▶ **Pictures paired with source code**
——————
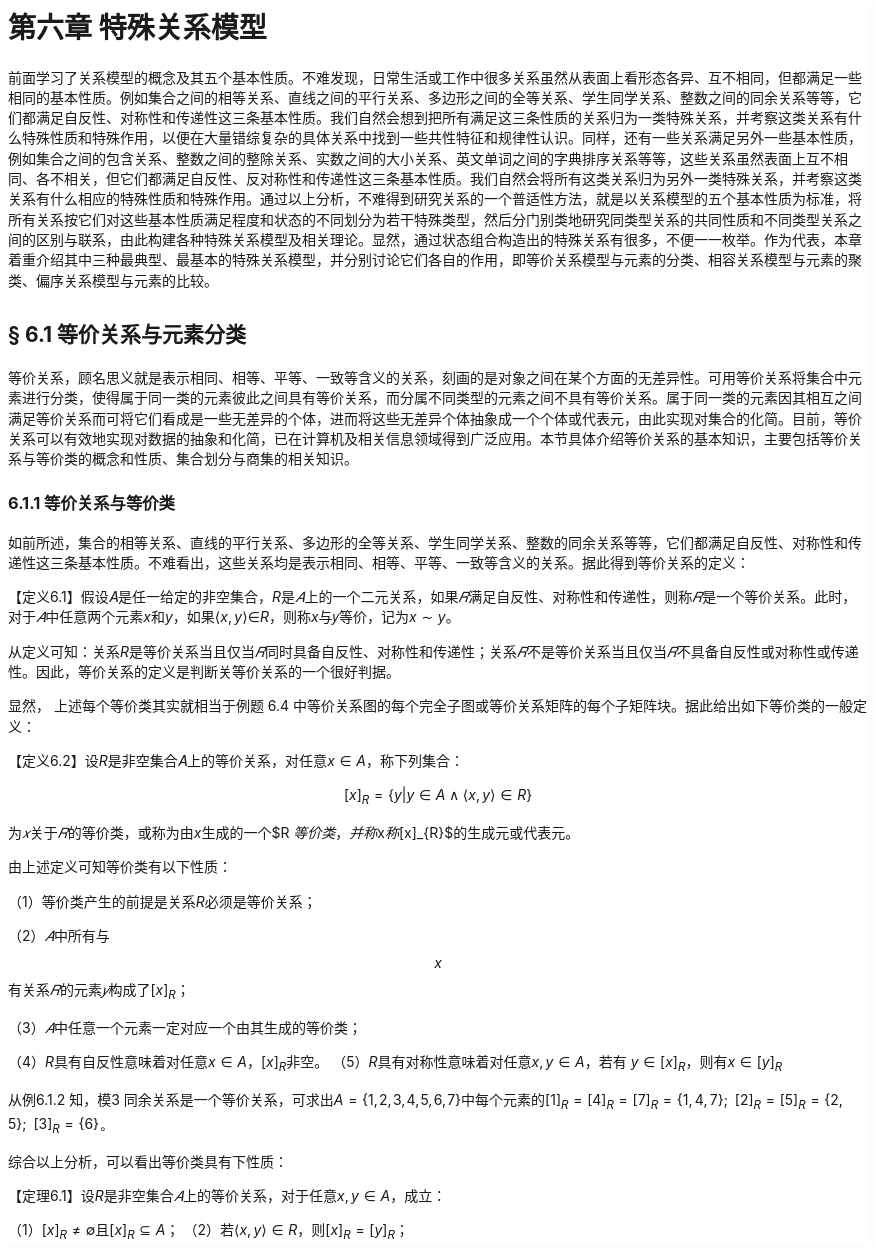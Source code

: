 # 第六章 特殊关系模型  

前面学习了关系模型的概念及其五个基本性质。不难发现，日常生活或工作中很多关系虽然从表面上看形态各异、互不相同，但都满足一些相同的基本性质。例如集合之间的相等关系、直线之间的平行关系、多边形之间的全等关系、学生同学关系、整数之间的同余关系等等，它们都满足自反性、对称性和传递性这三条基本性质。我们自然会想到把所有满足这三条性质的关系归为一类特殊关系，并考察这类关系有什么特殊性质和特殊作用，以便在大量错综复杂的具体关系中找到一些共性特征和规律性认识。同样，还有一些关系满足另外一些基本性质，例如集合之间的包含关系、整数之间的整除关系、实数之间的大小关系、英文单词之间的字典排序关系等等，这些关系虽然表面上互不相同、各不相关，但它们都满足自反性、反对称性和传递性这三条基本性质。我们自然会将所有这类关系归为另外一类特殊关系，并考察这类关系有什么相应的特殊性质和特殊作用。通过以上分析，不难得到研究关系的一个普适性方法，就是以关系模型的五个基本性质为标准，将所有关系按它们对这些基本性质满足程度和状态的不同划分为若干特殊类型，然后分门别类地研究同类型关系的共同性质和不同类型关系之间的区别与联系，由此构建各种特殊关系模型及相关理论。显然，通过状态组合构造出的特殊关系有很多，不便一一枚举。作为代表，本章着重介绍其中三种最典型、最基本的特殊关系模型，并分别讨论它们各自的作用，即等价关系模型与元素的分类、相容关系模型与元素的聚类、偏序关系模型与元素的比较。  

## § 6.1 等价关系与元素分类  

等价关系，顾名思义就是表示相同、相等、平等、一致等含义的关系，刻画的是对象之间在某个方面的无差异性。可用等价关系将集合中元素进行分类，使得属于同一类的元素彼此之间具有等价关系，而分属不同类型的元素之间不具有等价关系。属于同一类的元素因其相互之间满足等价关系而可将它们看成是一些无差异的个体，进而将这些无差异个体抽象成一个个体或代表元，由此实现对集合的化简。目前，等价关系可以有效地实现对数据的抽象和化简，已在计算机及相关信息领域得到广泛应用。本节具体介绍等价关系的基本知识，主要包括等价关系与等价类的概念和性质、集合划分与商集的相关知识。  

### 6.1.1  等价关系与等价类  

如前所述，集合的相等关系、直线的平行关系、多边形的全等关系、学生同学关系、整数的同余关系等等，它们都满足自反性、对称性和传递性这三条基本性质。不难看出，这些关系均是表示相同、相等、平等、一致等含义的关系。据此得到等价关系的定义：  

【定义6.1】假设𝐴是任一给定的非空集合，$R$是$𝐴$上的一个二元关系，如果$𝑅$满足自反性、对称性和传递性，则称$𝑅$是一个等价关系。此时，对于$𝐴$中任意两个元素${x}$和$y$，如果$\langle x,y\rangle\in$$R$，则称$x$与𝑦等价，记为$x{\sim}y$。  

从定义可知：关系$R$是等价关系当且仅当$𝑅$同时具备自反性、对称性和传递性；关系$𝑅$不是等价关系当且仅当$𝑅$不具备自反性或对称性或传递性。因此，等价关系的定义是判断关等价关系的一个很好判据。  



显然， 上述每个等价类其实就相当于例题 6.4  中等价关系图的每个完全子图或等价关系矩阵的每个子矩阵块。据此给出如下等价类的一般定义：  

【定义6.2】设$R$是非空集合𝐴上的等价关系，对任意$x\in A$，称下列集合：  

$$
[x]_{R}=\{y|y\in A\land\langle x,y\rangle\in R\}
$$

为$𝑥$关于$𝑅$的等价类，或称为由$x$生成的一个$R $等价类，并称$x$称$[x]_{R}$的生成元或代表元。  

由上述定义可知等价类有以下性质：  

（1）等价类产生的前提是关系$R$必须是等价关系； 

（2）$𝐴$中所有与$$x$$有关系$𝑅$的元素$𝑦$构成了$[x]_{R}$； 

（3）$𝐴$中任意一个元素一定对应一个由其生成的等价类；  

（4）$R$具有自反性意味着对任意$x\in A$，$[x]_{R}$非空。 （5）$R$具有对称性意味着对任意$x,y\in A$，若有 $y\in[x]_{R}$，则有$x\in[y]_{R}$  

从例6.1.2 知，模3 同余关系是一个等价关系，可求出$A=\{1,\!2,\!3,\!4,\!5,\!6,\!7\}$中每个元素的$[1]_{R}=[4]_{R}=[7]_{R}=\{1,4,7\};\,\,\,[2]_{R}=[5]_{R}=\{2,5\};\,\,\,[3]_{R}=\{6\}_{\circ}$  

综合以上分析，可以看出等价类具有下性质： 

【定理6.1】设$R$是非空集合$𝐴$上的等价关系，对于任意$x,y\in A$，成立： 

（1）$\left[x\right]_{R}\neq\emptyset$且$[x]_{R}\subseteq A$；           （2）若$\langle x,y\rangle\in R$，则$[x]_{R}=[y]_{R}$；
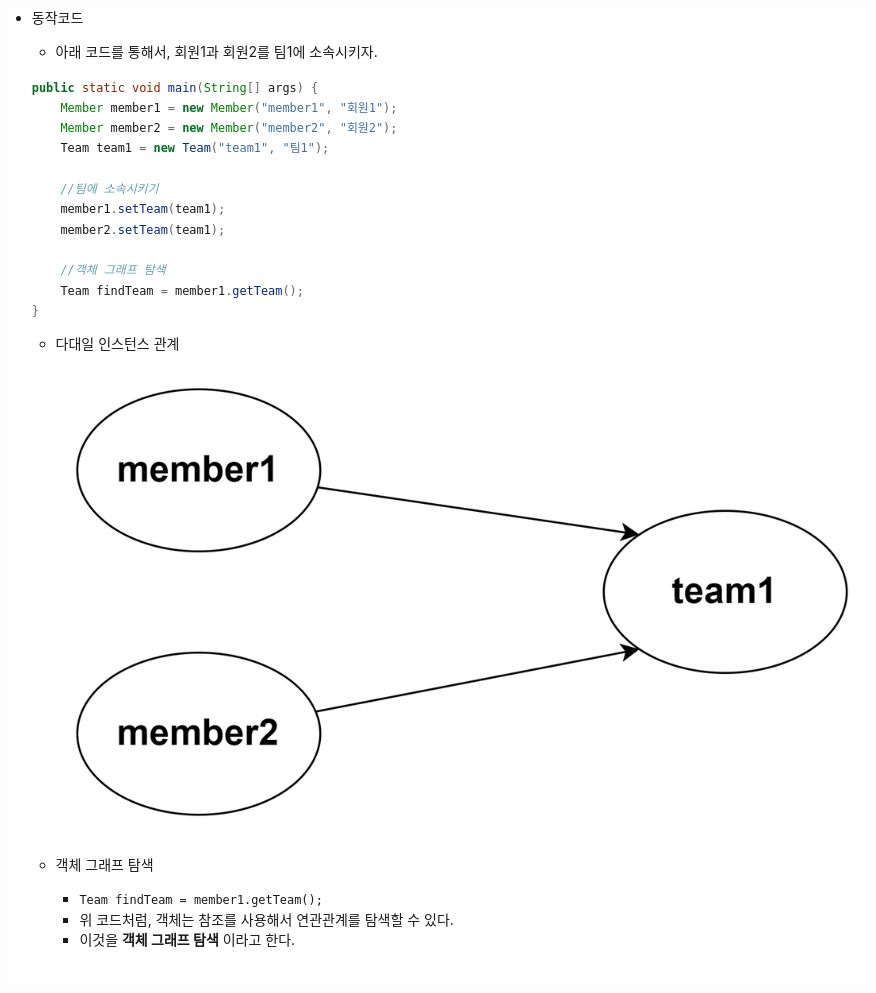 
- 동작코드
    - 아래 코드를 통해서, 회원1과 회원2를 팀1에 소속시키자.
    
    ```java
    public static void main(String[] args) {
    	Member member1 = new Member("member1", "회원1");
    	Member member2 = new Member("member2", "회원2");
    	Team team1 = new Team("team1", "팀1");
    
    	//팀에 소속시키기
    	member1.setTeam(team1);
    	member2.setTeam(team1);
    
    	//객체 그래프 탐색
    	Team findTeam = member1.getTeam();
    }
    ```
    
    - 다대일 인스턴스 관계
        
        ![Untitled](/assets/img/2021-10-18-JPA_Relation_Basic/Untitled%201.png)
        
    
    - 객체 그래프 탐색
        - `Team findTeam = member1.getTeam();`
        - 위 코드처럼, 객체는 참조를 사용해서 연관관계를 탐색할 수 있다.
        - 이것을 **객체 그래프 탐색** 이라고 한다.
    
<br/>
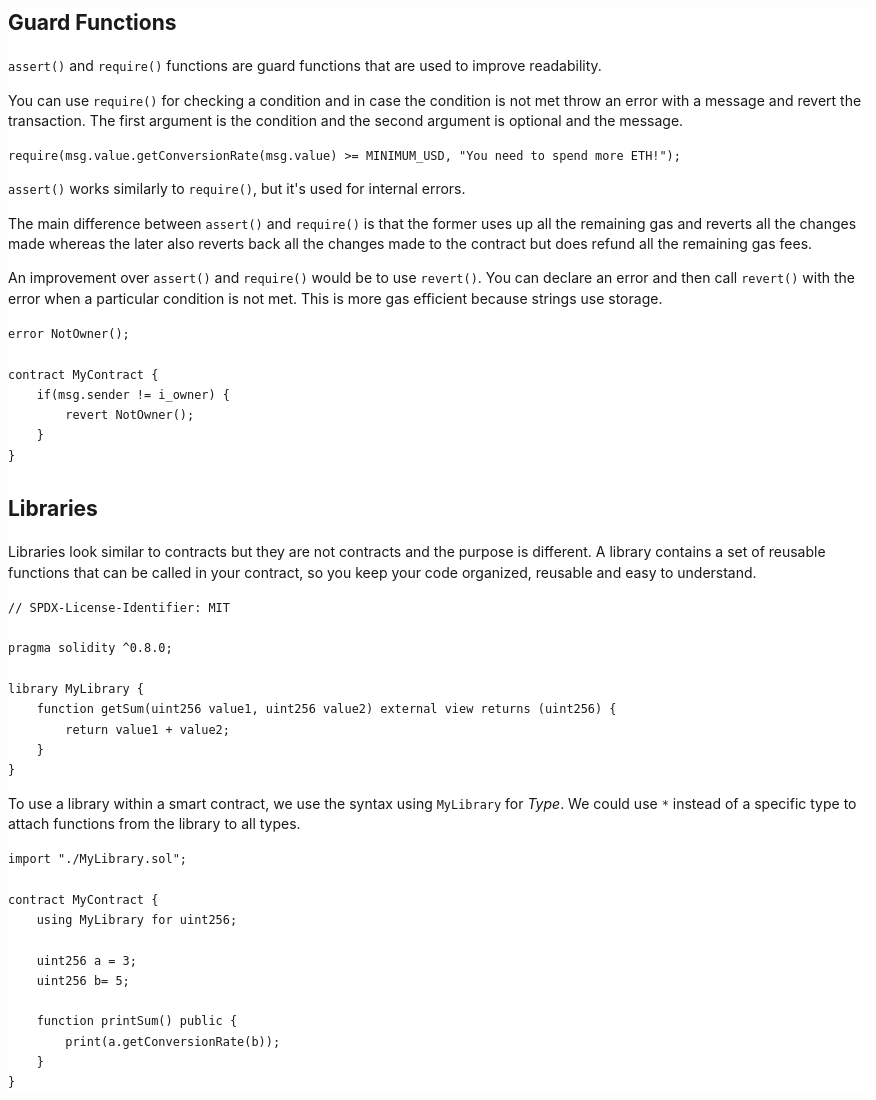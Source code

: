 ## Guard Functions

`assert()` and `require()` functions are guard functions that are used to improve readability.

You can use `require()` for checking a condition and in case the condition is not met throw an error with a message and revert the transaction. The first argument is the condition and the second argument is optional and the message.

```solidity
require(msg.value.getConversionRate(msg.value) >= MINIMUM_USD, "You need to spend more ETH!");
```

`assert()` works similarly to `require()`, but it's used for internal errors.

The main difference between `assert()` and `require()` is that the former uses up all the remaining gas and reverts all the changes made whereas the later also reverts back all the changes made to the contract but does refund all the remaining gas fees. 

An improvement over `assert()` and `require()` would be to use `revert()`. You can declare an error and then call `revert()` with the error when a particular condition is not met. This is more gas efficient because strings use storage.

```solidity
error NotOwner();

contract MyContract {
    if(msg.sender != i_owner) {
        revert NotOwner();
    }
}
```

## Libraries

Libraries look similar to contracts but they are not contracts and the purpose is different. A library contains a set of reusable functions that can be called in your contract, so you keep your code organized, reusable and easy to understand.

```solidity
// SPDX-License-Identifier: MIT

pragma solidity ^0.8.0;

library MyLibrary {
    function getSum(uint256 value1, uint256 value2) external view returns (uint256) {
        return value1 + value2;
    }
}
```

To use a library within a smart contract, we use the syntax using `MyLibrary` for *Type*. We could use `*` instead of a specific type to attach functions from the library to all types.

```solidity
import "./MyLibrary.sol";

contract MyContract {
    using MyLibrary for uint256;

    uint256 a = 3;
    uint256 b= 5;

    function printSum() public {
        print(a.getConversionRate(b));
    }
}
```
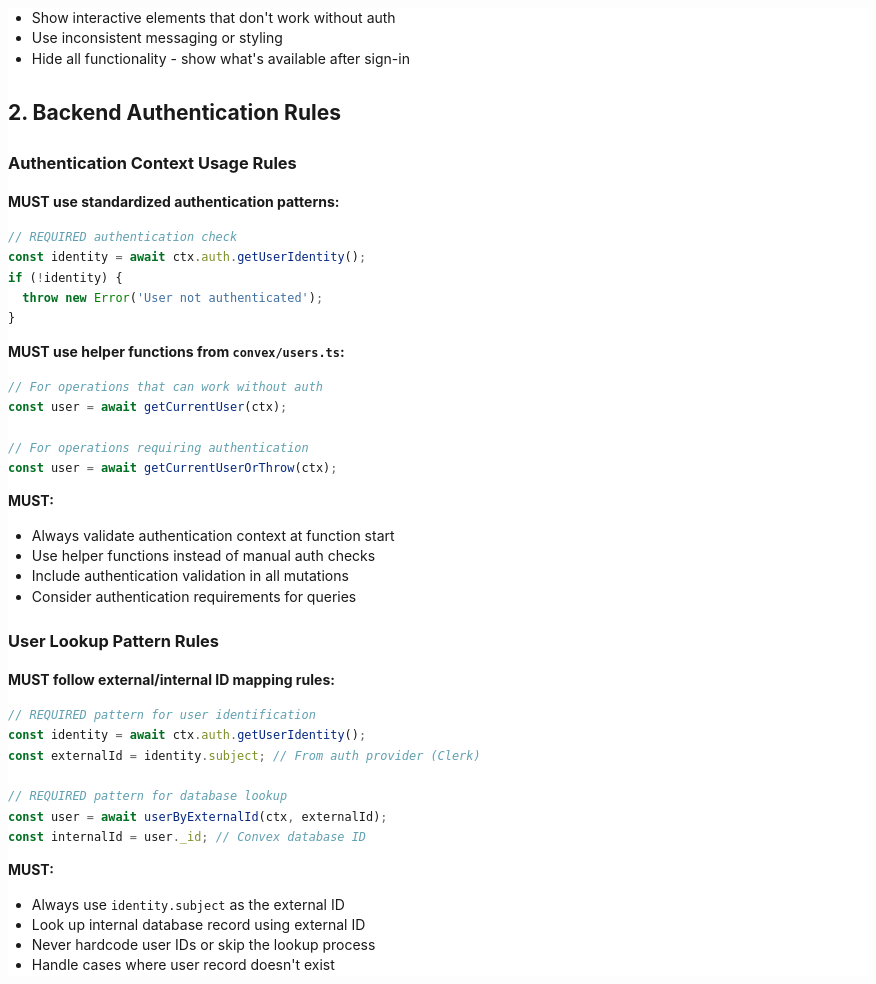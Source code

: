 - Show interactive elements that don't work without auth
- Use inconsistent messaging or styling
- Hide all functionality - show what's available after sign-in

## 2. Backend Authentication Rules

### Authentication Context Usage Rules

**MUST use standardized authentication patterns:**

```typescript
// REQUIRED authentication check
const identity = await ctx.auth.getUserIdentity();
if (!identity) {
  throw new Error('User not authenticated');
}
```

**MUST use helper functions from `convex/users.ts`:**

```typescript
// For operations that can work without auth
const user = await getCurrentUser(ctx);

// For operations requiring authentication
const user = await getCurrentUserOrThrow(ctx);
```

**MUST:**

- Always validate authentication context at function start
- Use helper functions instead of manual auth checks
- Include authentication validation in all mutations
- Consider authentication requirements for queries

### User Lookup Pattern Rules

**MUST follow external/internal ID mapping rules:**

```typescript
// REQUIRED pattern for user identification
const identity = await ctx.auth.getUserIdentity();
const externalId = identity.subject; // From auth provider (Clerk)

// REQUIRED pattern for database lookup
const user = await userByExternalId(ctx, externalId);
const internalId = user._id; // Convex database ID
```

**MUST:**

- Always use `identity.subject` as the external ID
- Look up internal database record using external ID
- Never hardcode user IDs or skip the lookup process
- Handle cases where user record doesn't exist
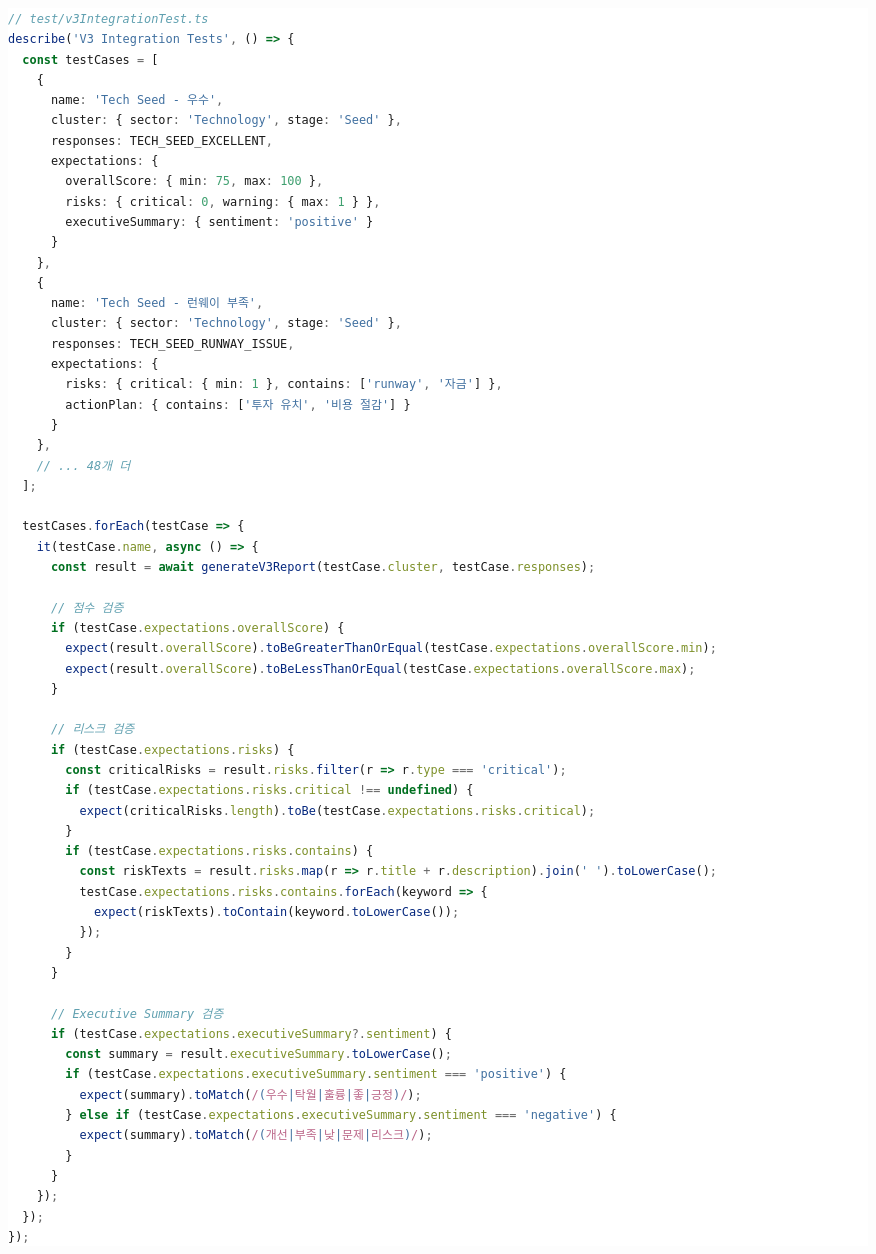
 ```typescript
// test/v3IntegrationTest.ts
describe('V3 Integration Tests', () => {
  const testCases = [
    {
      name: 'Tech Seed - 우수',
      cluster: { sector: 'Technology', stage: 'Seed' },
      responses: TECH_SEED_EXCELLENT,
      expectations: {
        overallScore: { min: 75, max: 100 },
        risks: { critical: 0, warning: { max: 1 } },
        executiveSummary: { sentiment: 'positive' }
      }
    },
    {
      name: 'Tech Seed - 런웨이 부족',
      cluster: { sector: 'Technology', stage: 'Seed' },
      responses: TECH_SEED_RUNWAY_ISSUE,
      expectations: {
        risks: { critical: { min: 1 }, contains: ['runway', '자금'] },
        actionPlan: { contains: ['투자 유치', '비용 절감'] }
      }
    },
    // ... 48개 더
  ];

  testCases.forEach(testCase => {
    it(testCase.name, async () => {
      const result = await generateV3Report(testCase.cluster, testCase.responses);

      // 점수 검증
      if (testCase.expectations.overallScore) {
        expect(result.overallScore).toBeGreaterThanOrEqual(testCase.expectations.overallScore.min);
        expect(result.overallScore).toBeLessThanOrEqual(testCase.expectations.overallScore.max);
      }

      // 리스크 검증
      if (testCase.expectations.risks) {
        const criticalRisks = result.risks.filter(r => r.type === 'critical');
        if (testCase.expectations.risks.critical !== undefined) {
          expect(criticalRisks.length).toBe(testCase.expectations.risks.critical);
        }
        if (testCase.expectations.risks.contains) {
          const riskTexts = result.risks.map(r => r.title + r.description).join(' ').toLowerCase();
          testCase.expectations.risks.contains.forEach(keyword => {
            expect(riskTexts).toContain(keyword.toLowerCase());
          });
        }
      }

      // Executive Summary 검증
      if (testCase.expectations.executiveSummary?.sentiment) {
        const summary = result.executiveSummary.toLowerCase();
        if (testCase.expectations.executiveSummary.sentiment === 'positive') {
          expect(summary).toMatch(/(우수|탁월|훌륭|좋|긍정)/);
        } else if (testCase.expectations.executiveSummary.sentiment === 'negative') {
          expect(summary).toMatch(/(개선|부족|낮|문제|리스크)/);
        }
      }
    });
  });
});
```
——————
▶ **Exercise brief**
What is the number of lines in the data that include the word "getTeam"? State only that number.

▶ **Result of the task**
2